I was going to suggest Algebraic because it allows arrays of mixed primitive types (wrapped in Algebraic):

  https://dlang.org/phobos/std_variant.html#.Algebraic

Ali

July 29, 2016
On Friday, 29 July 2016 at 20:26:47 UTC, Ali Çehreli wrote:
>
> I was going to suggest Algebraic because it allows arrays of mixed primitive types (wrapped in Algebraic):
>
>   https://dlang.org/phobos/std_variant.html#.Algebraic
>
> Ali

It could work, but keep in mind Algebraic is a structure, not an object.
July 29, 2016
On 07/29/2016 01:40 PM, Cauterite wrote:
> On Friday, 29 July 2016 at 20:26:47 UTC, Ali Çehreli wrote:
>>
>> I was going to suggest Algebraic because it allows arrays of mixed
>> primitive types (wrapped in Algebraic):
>>
>>   https://dlang.org/phobos/std_variant.html#.Algebraic
>>
>> Ali
>
> It could work, but keep in mind Algebraic is a structure, not an object.
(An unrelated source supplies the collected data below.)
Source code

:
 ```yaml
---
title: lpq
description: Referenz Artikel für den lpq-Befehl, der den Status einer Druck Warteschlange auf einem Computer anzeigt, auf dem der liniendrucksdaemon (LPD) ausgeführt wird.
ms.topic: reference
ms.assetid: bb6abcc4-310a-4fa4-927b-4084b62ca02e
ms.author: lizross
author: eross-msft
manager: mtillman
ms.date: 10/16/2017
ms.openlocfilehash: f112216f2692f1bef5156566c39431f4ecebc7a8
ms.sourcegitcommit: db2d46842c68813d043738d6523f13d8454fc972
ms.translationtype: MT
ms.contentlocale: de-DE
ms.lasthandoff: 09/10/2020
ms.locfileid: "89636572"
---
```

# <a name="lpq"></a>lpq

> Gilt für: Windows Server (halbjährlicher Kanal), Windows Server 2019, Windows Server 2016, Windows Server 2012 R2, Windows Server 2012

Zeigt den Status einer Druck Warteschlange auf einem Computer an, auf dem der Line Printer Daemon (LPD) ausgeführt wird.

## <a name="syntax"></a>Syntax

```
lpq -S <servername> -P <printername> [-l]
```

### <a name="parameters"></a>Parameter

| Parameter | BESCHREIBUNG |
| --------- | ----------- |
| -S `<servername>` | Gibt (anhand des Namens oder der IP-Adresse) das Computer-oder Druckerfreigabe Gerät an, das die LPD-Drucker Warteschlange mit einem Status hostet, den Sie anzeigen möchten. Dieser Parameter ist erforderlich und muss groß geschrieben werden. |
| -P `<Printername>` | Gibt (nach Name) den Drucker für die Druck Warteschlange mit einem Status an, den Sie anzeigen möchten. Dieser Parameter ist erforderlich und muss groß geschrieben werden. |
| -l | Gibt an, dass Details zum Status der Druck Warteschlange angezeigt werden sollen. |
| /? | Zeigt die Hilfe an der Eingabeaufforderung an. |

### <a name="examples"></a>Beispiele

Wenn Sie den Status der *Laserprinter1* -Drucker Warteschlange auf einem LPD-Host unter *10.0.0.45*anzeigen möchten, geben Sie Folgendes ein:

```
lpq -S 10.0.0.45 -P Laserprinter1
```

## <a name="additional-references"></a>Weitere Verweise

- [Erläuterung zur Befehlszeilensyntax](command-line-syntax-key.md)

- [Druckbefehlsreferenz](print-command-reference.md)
Also, I've later noticed that your Box was a class, so it would allow "arrays of mixed primitive types" as well.

Yes, Algebraic is not a struct but Java not having structs doesn't mean that the original code really needed classes either. :)

Ali

July 30, 2016
On Friday, 29 July 2016 at 20:25:16 UTC, Cauterite wrote:
> On Friday, 29 July 2016 at 20:13:34 UTC, stunaep wrote:
>> I have some java code I need to convert and at one point it uses an Object[] array to store various ints, longs, and strings. Java has built in Integer and Long classes that wrap the primitives in an object and strings are already objects.
>
> No, but with a template you could easily make your own:
>
> class Boxed(T) {
> 	T _v;
> 	alias _v this;
> 	this(in T v) immutable {_v = v;};
> };
>
> auto i = new Boxed!int(6);

Thank you. This is just what I needed. I am curious though as to why this doesn't work with strings. It would work if I removed immutable from the Boxed constructor but I thought strings were immutable. I get a compiler error 'not callable using a mutable object'. Even marking a string with the immutable keyword has the same result.
July 30, 2016
On Saturday, 30 July 2016 at 04:12:45 UTC, stunaep wrote:

> Thank you. This is just what I needed. I am curious though as to why this doesn't work with strings. It would work if I removed immutable from the Boxed constructor but I thought strings were immutable. I get a compiler error 'not callable using a mutable object'. Even marking a string with the immutable keyword has the same result.

auto s = new immutable(Boxed!string)(`foo`);

what it's saying is that the box itself needs to be immutable.
Honestly I don't know why it was even possible to make a mutable box in the first place, when the only constructor is marked `immutable`.